Saint-Ouen-en-Pail, août 1306
Le gens d’armes suivit d’un regard inquiet la course de sa maîtresse. Il attacha ensuite les rênes de Brise, la jument de Druon, à sa selle et leur lança :
— Vous avancez et pas de vilains tours.
Ils progressèrent sous un soleil écrasant durant ce qui leur sembla des heures. Druon requit une courte pause, afin de reposer leurs membres et de boire un peu d’eau. La réponse le découragea d’insister :
— Pousse pas ta chance trop loin, mire. Faut qu’elle ait besoin d’toi et d’ton art, sans quoi tu girais déjà la gorge tranchée.
— Euh… La dame a fière allure, tenta de l’amadouer le jeune homme.

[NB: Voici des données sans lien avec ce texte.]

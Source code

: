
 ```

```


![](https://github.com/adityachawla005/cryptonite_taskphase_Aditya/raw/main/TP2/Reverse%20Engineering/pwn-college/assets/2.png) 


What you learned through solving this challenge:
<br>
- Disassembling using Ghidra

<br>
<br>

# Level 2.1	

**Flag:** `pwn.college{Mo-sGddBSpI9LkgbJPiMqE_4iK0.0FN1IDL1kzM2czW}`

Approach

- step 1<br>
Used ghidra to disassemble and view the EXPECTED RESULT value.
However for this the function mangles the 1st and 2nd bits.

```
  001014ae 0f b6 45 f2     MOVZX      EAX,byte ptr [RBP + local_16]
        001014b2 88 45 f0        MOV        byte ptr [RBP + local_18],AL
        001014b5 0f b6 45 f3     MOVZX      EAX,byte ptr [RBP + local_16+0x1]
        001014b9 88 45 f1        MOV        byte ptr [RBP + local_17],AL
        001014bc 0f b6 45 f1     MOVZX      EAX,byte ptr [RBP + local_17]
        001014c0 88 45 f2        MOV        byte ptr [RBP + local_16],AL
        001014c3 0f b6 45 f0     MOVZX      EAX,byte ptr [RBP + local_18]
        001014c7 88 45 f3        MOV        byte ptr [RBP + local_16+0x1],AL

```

— L’a pas que l’allure. J’ai jamais rencontré un homme plus vaillant qu’elle. Et maintenant, tu fermes ton clapet.
Ils marchèrent encore. Le paysage changea peu à peu. Aux champs, aux bois qui s’étendaient à perte de vue fit suite un semis de petites fermes, de masures, de granges, de chemins de terre. Huguelin, que la douleur faisait transpirer au point que son chainse était trempé jusqu’à la taille, donna un coup de coude à son jeune maître, désignant d’un mouvement de menton un emplacement situé sur sa droite. Druon tourna le regard. Trois hauts crucifix de bois sombre avaient été dressés en bordure de chemin. Deux dépouilles de renards et celle d’un loup avaient été clouées à la croisée de leurs branches sur lesquelles s’alignaient des freux1 que leur approche interrompait dans leur festin de charogne.
— Auriez-vous souffert d’une infestation de ces viles bêtes ? s’enquit Druon.
— J’t’ai dit de la fermer et d’garder ton souffle.
Ils parvinrent aux abords d’une bourgade. Une pénible sensation d’irréalité envahit Druon lorsqu’ils longèrent la rue principale. On se serait cru en période d’épidémie. Les éventaires des échoppes avaient été repliés, les battants barricadés. Toutes les portes des maisons étaient closes, ornées de grands crucifix blancs tracés au lait de chaux, les volets rabattus. La bourgade était déserte, plongée dans un silence que ne dérangeait que l’écho des sabots des deux montures. Au bout de la rue, une petite église. Un immense brasier achevait de se consumer à quelques toises des marches qui menaient au porche principal, le caquetoire2.
— Sont-ils tous morts, mon maître ? chuchota Huguelin.
— Je l’ignore. Cependant, une chose affreuse s’est produite ici, j’en jurerais.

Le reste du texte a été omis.